The Plains span large portions of Kansas, Nebraska, South Dakota, North Dakota, Oklahoma, Texas, Colorado, Wyoming, Montana, New Mexico, Iowa, Minnesota, and Missouri, bounded eastward by the Mississippi River and westward by the Rocky Mountains, with northern extents touching the Canada–United States border adjacent to the Canadian Prairies. Major physiographic subregions include the Great Plains, the Central Lowlands, and the Piedmont transition zones near Missouri River valleys and the Arkansas River. Prominent drainage basins such as the Missouri River and the Red River of the North define subregional hydrology, while interior features like the High Plains and the Black Hills create local relief.

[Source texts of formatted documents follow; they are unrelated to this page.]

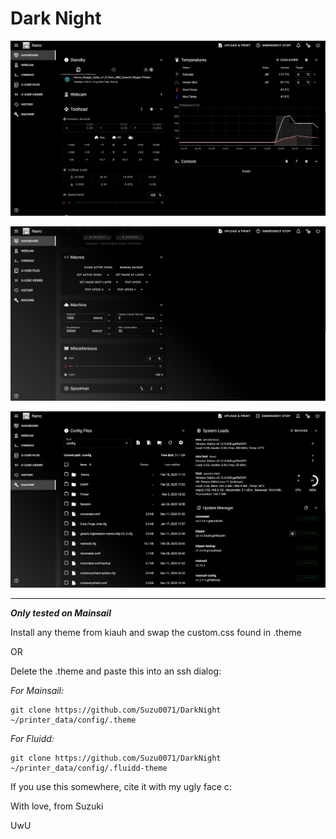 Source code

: # Dark Night
![](./screenshot-1.png)

![](./screenshot-2.png)

![](./screenshot-3.png)
_________________________________________________
***Only tested on Mainsail***

Install any theme from kiauh and swap the custom.css found in .theme

OR

Delete the .theme and paste this into an ssh dialog:

*For Mainsail:*

```
git clone https://github.com/Suzu0071/DarkNight ~/printer_data/config/.theme
```

*For Fluidd:*

```
git clone https://github.com/Suzu0071/DarkNight ~/printer_data/config/.fluidd-theme
```

If you use this somewhere, cite it with my ugly face c:

With love, from Suzuki

UwU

Sedimentary strata deposited during the Cretaceous and Paleogene periods underlie the Plains, with thick deposits of Pierre Shale, Ogallala Formation, and other formations tied to the ancient Western Interior Seaway and later fluvial systems like the Missouri River and Platte River. The uplift of the Rocky Mountains during the Laramide Orogeny and subsequent erosion supplied vast amounts of sediment forming the High Plains and the Great Plains aquifer (also called the Ogallala Aquifer). Pleistocene glaciations associated with the Wisconsin glaciation sculpted the northeastern Plains, producing loess deposits linked to windborne material from the Mississippi River valley and contributing to soils catalogued under the Mollisol order used in regional soil surveys.
The Plains exhibit climatic gradients from humid continental climates in the north and east, typified by locations like Fargo and Sioux City, to semi-arid and steppe climates in the west and south near Amarillo and Lubbock, influenced by the Jet Stream and periodic El Niño–Southern Oscillation phases. Weather extremes include tornado alleys centered near Oklahoma City, Wichita, and Dodge City, and historical droughts such as during the Dust Bowl era. Vegetation zones transition from tallgrass prairie remnants near the Mississippi River to mixed- and shortgrass prairies across the High Plains, hosting ecoregions defined by agencies like the United States Environmental Protection Agency and the National Park Service.
Native plant communities include dominant prairie species such as big bluestem, little bluestem, switchgrass, and Indian grass in tallgrass zones, with shortgrass assemblages like blue grama and buffalo grass westward; riparian corridors support cottonwoods and willows found along the Platte River and Niobrara River. Faunal assemblages historically featured immense herds of American bison traversing corridors between places like Badlands National Park and the Tallgrass Prairie National Preserve, predators such as gray wolf and coyote, and avian migrations including prairie chicken and sandhill crane stopovers at wetlands like Cheyenne Bottoms and Quivira National Wildlife Refuge.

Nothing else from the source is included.